_REQUIRED WORK_
Look for the word "MQTT" in the records, and copy each line where it appears.

Saved entries:
________

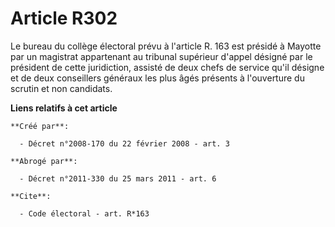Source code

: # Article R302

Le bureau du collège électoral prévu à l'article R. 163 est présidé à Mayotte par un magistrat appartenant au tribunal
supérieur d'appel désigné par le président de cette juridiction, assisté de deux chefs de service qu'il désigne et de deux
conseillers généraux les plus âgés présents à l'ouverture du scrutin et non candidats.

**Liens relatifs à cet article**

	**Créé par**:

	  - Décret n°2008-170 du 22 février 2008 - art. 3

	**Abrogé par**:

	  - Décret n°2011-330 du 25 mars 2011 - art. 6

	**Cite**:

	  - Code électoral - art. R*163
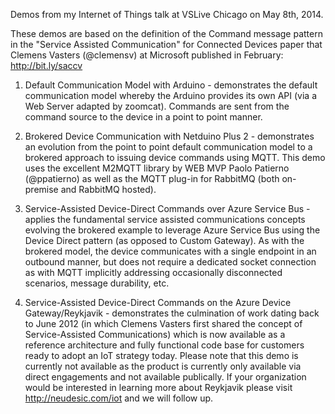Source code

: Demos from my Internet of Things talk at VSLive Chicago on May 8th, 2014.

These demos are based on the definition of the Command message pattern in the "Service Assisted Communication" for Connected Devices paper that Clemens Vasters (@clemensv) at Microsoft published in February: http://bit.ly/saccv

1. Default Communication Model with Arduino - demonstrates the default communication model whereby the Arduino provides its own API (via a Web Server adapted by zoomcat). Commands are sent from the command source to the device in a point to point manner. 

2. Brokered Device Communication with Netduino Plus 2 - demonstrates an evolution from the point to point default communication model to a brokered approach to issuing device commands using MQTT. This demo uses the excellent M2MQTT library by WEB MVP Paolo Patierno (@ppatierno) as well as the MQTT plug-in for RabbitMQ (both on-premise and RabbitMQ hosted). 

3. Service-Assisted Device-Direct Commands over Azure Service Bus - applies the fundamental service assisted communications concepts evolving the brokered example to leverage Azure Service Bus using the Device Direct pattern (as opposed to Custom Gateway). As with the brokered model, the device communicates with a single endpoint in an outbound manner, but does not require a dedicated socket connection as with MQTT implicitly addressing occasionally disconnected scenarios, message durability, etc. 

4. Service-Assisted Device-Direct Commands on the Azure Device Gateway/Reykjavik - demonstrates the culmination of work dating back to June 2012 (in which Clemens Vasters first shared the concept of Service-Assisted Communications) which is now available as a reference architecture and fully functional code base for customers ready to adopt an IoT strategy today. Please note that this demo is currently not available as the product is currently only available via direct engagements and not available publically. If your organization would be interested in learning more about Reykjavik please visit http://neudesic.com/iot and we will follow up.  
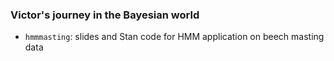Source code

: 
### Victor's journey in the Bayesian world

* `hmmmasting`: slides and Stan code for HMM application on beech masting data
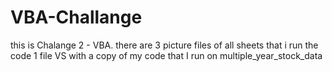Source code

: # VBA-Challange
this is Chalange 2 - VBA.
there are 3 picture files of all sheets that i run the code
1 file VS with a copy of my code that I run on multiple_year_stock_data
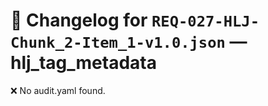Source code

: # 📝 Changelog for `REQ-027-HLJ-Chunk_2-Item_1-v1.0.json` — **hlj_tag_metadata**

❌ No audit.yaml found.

________

_SOLUTION TO THIS TASK_
2. Brokered Device Communication with Netduino Plus 2 - demonstrates an evolution from the point to point default communication model to a brokered approach to issuing device commands using MQTT. This demo uses the excellent M2MQTT library by WEB MVP Paolo Patierno (@ppatierno) as well as the MQTT plug-in for RabbitMQ (both on-premise and RabbitMQ hosted). 
3. Service-Assisted Device-Direct Commands over Azure Service Bus - applies the fundamental service assisted communications concepts evolving the brokered example to leverage Azure Service Bus using the Device Direct pattern (as opposed to Custom Gateway). As with the brokered model, the device communicates with a single endpoint in an outbound manner, but does not require a dedicated socket connection as with MQTT implicitly addressing occasionally disconnected scenarios, message durability, etc. 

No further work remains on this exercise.